Türkiye Diyanet Vakfı'nın organize ettiği ve İBB Kültür A.Ş.' nin katkılarıyla düzenlenen 34. Türkiye Kitap ve Kültür Fuarı Beyazıt Ramazan Sohbetleri bütün hızıyla devam ediyor.
Konuşmacı olarak katılan akademisyen yazar Prof. Dr. Bedri Gencer, dinleyicilerine ilim dolu bir konuşma yaptı. Gencer, sohbetinde; oruç, itikaf gibi Ramazan ayında ayrı bir önem kazanan ibadetlerin faziletlerine değinerek ''Dinin yarısı sabır, sabrın yarısı da oruçtur. Orucun ve dindarlığın özü itilaftır. Bir beldede hiç kimse sünnet olan itifakı yerine getirmezse herkes vebal altındadır. Dünya hayatı sabır, ahiret hayatı zaferdir.'' diyerek çok farklı bir konuya yani itifakın önemini dile getirdi.
Gencer Hoca, en az bunlar kadar önemli başka bir konuya da değindi. ''İslam ve Osmanlı kültürü dinlemektir. '' diyerek, dinlemenin hele, hele karşındakini saygıyla dinlenmenin bir olgunluk, erdemlik olduğunu vurguladı.
Gencer Hoca, konuşmasını şöyle sürdürdü; ''Okuma kültürünü kapitalizmin öncülüğünde ve sanayi devriminden sonra ortaya çıkmış bir kültürdür.

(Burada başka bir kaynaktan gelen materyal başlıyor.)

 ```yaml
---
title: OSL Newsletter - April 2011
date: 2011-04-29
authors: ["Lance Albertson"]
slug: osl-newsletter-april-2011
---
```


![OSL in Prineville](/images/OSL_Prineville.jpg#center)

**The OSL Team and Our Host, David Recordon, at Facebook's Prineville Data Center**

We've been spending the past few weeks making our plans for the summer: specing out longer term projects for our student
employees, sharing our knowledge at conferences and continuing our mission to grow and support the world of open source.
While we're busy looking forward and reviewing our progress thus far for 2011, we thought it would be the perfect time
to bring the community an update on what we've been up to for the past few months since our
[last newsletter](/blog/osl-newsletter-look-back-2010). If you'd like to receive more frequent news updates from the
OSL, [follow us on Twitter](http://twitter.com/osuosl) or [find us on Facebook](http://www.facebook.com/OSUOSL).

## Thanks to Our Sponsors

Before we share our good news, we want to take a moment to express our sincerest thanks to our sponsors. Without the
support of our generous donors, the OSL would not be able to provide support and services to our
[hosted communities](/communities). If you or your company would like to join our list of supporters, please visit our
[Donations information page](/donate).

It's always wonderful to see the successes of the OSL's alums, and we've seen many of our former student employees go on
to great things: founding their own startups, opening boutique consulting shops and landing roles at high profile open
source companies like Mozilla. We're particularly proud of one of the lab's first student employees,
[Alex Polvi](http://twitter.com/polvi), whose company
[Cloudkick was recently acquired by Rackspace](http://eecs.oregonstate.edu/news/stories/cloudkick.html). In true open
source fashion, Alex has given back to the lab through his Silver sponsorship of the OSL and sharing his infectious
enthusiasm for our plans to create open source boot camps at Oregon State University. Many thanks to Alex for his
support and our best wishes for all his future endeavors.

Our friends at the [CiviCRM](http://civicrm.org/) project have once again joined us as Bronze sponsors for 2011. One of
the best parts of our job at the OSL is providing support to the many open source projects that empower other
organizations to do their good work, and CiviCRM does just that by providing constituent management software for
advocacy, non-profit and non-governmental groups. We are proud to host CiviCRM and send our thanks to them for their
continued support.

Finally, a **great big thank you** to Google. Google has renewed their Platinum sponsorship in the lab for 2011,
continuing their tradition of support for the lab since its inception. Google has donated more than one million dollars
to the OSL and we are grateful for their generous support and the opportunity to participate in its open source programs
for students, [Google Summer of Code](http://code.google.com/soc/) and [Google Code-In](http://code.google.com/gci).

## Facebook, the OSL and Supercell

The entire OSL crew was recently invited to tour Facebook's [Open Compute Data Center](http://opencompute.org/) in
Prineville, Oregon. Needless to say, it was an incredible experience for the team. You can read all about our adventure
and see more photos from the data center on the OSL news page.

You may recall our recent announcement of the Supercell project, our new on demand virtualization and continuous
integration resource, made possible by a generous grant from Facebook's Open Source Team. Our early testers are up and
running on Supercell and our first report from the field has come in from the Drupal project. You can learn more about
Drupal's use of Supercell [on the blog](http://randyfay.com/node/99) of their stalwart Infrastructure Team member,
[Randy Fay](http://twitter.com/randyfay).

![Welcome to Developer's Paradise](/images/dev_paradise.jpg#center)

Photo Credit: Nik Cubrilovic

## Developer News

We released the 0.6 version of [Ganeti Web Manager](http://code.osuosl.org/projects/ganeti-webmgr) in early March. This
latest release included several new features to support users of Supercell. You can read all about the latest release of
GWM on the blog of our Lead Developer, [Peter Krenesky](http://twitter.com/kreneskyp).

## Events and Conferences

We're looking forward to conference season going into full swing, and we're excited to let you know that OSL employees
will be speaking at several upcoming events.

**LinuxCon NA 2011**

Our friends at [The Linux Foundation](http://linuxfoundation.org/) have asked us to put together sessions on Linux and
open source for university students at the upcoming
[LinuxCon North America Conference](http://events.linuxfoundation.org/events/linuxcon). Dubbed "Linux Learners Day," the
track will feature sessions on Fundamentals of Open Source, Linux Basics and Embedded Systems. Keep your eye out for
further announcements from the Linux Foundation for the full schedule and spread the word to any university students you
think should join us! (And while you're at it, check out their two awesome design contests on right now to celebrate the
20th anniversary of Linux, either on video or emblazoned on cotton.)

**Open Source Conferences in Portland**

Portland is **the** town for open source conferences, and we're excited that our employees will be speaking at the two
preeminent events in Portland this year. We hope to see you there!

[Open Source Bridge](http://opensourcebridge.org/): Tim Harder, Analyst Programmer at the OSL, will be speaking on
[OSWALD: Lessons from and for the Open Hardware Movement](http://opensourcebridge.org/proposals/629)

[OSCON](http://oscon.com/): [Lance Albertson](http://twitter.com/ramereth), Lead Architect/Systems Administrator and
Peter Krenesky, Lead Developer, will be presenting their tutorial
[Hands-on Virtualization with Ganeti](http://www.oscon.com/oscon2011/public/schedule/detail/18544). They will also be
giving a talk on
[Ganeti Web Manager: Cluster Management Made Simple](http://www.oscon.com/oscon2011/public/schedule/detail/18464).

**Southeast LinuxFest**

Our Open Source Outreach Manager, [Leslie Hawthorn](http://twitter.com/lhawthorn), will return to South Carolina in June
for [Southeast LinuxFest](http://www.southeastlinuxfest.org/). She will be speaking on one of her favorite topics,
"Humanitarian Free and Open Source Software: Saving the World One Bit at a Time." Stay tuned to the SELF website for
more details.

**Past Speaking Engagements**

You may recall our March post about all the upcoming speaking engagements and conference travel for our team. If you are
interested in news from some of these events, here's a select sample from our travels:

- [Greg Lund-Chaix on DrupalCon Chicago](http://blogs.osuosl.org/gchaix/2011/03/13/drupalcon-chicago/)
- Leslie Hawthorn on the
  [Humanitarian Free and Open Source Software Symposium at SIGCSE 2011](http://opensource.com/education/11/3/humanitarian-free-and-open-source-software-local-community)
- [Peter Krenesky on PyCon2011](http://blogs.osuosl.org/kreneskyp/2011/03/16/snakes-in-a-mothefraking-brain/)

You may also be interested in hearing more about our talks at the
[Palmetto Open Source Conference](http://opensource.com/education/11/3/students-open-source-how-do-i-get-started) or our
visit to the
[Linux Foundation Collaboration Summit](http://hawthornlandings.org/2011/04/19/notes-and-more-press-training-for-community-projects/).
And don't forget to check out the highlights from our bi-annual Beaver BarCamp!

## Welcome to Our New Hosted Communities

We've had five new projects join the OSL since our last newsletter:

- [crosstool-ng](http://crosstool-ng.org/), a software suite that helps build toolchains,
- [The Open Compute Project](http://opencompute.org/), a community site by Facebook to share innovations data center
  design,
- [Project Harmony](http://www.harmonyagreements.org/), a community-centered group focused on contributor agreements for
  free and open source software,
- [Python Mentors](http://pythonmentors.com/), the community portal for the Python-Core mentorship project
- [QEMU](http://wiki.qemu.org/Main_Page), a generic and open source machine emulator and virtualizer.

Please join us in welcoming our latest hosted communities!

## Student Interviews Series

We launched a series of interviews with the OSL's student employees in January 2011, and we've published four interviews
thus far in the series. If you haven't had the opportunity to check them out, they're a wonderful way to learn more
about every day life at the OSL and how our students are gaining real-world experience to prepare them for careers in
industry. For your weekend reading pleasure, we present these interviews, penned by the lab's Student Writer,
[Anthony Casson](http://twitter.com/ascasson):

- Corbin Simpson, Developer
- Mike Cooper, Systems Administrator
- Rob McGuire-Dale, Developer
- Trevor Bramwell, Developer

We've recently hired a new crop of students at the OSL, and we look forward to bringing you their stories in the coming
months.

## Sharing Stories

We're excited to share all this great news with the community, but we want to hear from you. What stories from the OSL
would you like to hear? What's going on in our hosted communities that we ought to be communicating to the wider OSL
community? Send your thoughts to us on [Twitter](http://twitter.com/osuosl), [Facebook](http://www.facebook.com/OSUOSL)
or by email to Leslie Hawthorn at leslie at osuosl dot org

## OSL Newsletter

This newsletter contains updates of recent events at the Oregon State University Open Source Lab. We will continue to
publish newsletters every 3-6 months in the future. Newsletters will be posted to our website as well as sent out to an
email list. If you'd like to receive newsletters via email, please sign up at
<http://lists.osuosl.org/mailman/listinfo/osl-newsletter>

Bizler dinleme kültürünü kaybettiğimiz gibi okuma kültürünü de muhafaza kaybettiğimiz gibi okuma kültürünü de muhafaza edemedik. Kaybettiğimiz her şeyin kaynağı cami medeniyetimizi kaybetmemizden kaynaklanıyor.''
Burada vurgulanan, maalesef okuma ve dinleme gibi önemli değerlerimizin yavaş,  yavaş yok olma eğiliminde olması ki, bu durum bizleri uzun, uzun düşünmeli.
Konuya açıklık getirmesi açısından genç İbrahim Fidan kardeşimden dinlediğim bir hatırlatmayı eklemek istiyorum. Egendim; Osmanlı döneminde ''Kulak Mollası'' varmış. Bu kişi çok okumuş belki ama çok dinlemiş, o kadar dinlemiş ki, birçok konuda bilgi sahibi olmuş. Birçok kişi gelir bazı konularda danışırmış. Enteresan değil mi?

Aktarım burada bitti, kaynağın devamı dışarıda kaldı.